ECLI:NL:HR:2024:1557
Hoge Raad
- Cassatie
- Rechtspraak.nl
Cassatie over navorderingsaanslagen inkomstenbelasting en voortvarendheidsvereiste
In deze zaak heeft de Hoge Raad op 1 november 2024 uitspraak gedaan in een cassatieprocedure over navorderingsaanslagen in de inkomstenbelasting/premie volksverzekeringen. De belanghebbende, vertegenwoordigd door P.A. Caljé, had beroep in cassatie ingesteld tegen de uitspraak van het Gerechtshof 's-Hertogenbosch, die op 21 december 2022 had geoordeeld over de navorderingsaanslagen over de jaren 2001 tot en met 2008. De Staatssecretaris van Financiën, vertegenwoordigd door [P], had een verweerschrift ingediend.
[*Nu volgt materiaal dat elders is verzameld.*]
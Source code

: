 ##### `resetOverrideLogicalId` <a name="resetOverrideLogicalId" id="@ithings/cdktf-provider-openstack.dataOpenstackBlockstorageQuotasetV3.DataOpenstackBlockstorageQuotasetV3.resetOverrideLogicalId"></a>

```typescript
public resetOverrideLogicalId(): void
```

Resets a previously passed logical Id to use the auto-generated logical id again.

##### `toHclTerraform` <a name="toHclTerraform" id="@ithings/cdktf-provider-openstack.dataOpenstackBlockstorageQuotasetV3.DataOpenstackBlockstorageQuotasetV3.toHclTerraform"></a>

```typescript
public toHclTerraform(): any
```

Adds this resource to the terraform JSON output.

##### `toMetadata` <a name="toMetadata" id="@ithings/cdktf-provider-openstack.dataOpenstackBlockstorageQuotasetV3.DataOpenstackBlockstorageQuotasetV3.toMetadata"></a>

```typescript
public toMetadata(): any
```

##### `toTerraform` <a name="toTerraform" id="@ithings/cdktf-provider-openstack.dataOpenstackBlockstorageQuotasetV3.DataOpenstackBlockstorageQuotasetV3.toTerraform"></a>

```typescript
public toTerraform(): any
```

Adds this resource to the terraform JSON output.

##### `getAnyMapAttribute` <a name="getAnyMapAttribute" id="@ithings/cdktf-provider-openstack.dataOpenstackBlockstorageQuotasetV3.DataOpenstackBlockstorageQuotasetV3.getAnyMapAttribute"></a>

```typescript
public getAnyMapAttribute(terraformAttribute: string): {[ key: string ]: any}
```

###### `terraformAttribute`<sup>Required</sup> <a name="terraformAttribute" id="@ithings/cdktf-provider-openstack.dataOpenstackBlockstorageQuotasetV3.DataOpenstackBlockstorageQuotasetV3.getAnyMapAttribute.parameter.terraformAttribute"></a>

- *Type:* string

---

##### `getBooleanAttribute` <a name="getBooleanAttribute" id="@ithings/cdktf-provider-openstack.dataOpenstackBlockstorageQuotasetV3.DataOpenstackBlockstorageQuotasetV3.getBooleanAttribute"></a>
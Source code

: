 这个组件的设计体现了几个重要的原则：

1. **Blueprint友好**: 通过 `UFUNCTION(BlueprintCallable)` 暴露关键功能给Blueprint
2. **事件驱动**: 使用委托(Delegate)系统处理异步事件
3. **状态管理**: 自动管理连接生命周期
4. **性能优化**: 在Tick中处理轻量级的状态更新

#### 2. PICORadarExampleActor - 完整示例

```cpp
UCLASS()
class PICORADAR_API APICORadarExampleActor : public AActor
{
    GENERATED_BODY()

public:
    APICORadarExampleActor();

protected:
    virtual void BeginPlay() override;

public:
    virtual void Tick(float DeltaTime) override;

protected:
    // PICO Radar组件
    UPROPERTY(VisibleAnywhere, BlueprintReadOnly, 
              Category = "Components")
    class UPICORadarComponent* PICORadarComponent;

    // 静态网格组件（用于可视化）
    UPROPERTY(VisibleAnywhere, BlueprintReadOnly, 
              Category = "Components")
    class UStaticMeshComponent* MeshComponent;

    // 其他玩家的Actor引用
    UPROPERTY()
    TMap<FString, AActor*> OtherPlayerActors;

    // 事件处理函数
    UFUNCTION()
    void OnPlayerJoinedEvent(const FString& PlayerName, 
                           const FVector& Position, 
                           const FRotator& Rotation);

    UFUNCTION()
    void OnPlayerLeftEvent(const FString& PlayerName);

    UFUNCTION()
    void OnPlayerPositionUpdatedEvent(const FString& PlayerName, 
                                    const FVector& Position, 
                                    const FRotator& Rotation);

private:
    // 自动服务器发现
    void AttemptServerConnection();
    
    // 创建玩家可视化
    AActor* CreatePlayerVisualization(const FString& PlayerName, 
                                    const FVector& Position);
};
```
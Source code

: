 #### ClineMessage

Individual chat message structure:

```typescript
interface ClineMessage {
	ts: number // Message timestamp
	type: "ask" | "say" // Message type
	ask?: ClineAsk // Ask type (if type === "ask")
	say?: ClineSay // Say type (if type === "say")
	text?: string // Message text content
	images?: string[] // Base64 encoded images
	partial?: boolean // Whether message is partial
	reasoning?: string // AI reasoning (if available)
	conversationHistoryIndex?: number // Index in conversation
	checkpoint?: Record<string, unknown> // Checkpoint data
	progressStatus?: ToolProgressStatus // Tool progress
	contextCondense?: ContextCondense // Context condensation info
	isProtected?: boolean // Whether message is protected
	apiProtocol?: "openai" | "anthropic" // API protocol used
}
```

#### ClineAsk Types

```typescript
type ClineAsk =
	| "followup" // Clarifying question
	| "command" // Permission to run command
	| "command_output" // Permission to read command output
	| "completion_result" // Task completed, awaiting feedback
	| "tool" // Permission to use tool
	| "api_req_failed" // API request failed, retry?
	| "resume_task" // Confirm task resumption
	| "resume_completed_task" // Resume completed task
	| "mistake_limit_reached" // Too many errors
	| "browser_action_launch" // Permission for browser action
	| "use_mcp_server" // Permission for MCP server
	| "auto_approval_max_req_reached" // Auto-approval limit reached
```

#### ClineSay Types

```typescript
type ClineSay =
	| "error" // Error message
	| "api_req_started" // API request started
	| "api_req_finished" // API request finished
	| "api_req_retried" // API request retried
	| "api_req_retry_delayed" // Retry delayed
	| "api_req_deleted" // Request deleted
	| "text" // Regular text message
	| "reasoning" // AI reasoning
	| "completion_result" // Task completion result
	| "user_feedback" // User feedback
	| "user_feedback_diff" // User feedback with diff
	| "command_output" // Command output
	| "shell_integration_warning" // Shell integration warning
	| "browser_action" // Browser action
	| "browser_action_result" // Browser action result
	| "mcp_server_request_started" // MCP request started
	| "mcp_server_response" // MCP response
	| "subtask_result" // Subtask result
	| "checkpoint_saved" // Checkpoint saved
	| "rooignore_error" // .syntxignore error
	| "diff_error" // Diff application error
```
De zaak draait om de vraag of de Inspecteur de navorderingsaanslagen met de vereiste voortvarendheid heeft opgelegd, zoals voorgeschreven in artikel 16, lid 4, van de AWR. De Hoge Raad oordeelde dat er sprake was van een onverklaarbare vertraging van meer dan zes maanden tussen de laatste informatie die de Inspecteur ontving en het opleggen van de navorderingsaanslagen. Dit leidde tot de conclusie dat de vereiste voortvarendheid niet was betracht, waardoor de navorderingsaanslagen vernietigd moesten worden. De Hoge Raad heeft de uitspraak van het Hof en de Rechtbank vernietigd, met uitzondering van de beslissingen over immateriële schade, proceskosten en griffierecht. Tevens is de Staatssecretaris veroordeeld tot vergoeding van de proceskosten van de belanghebbende in cassatie en voor het Hof.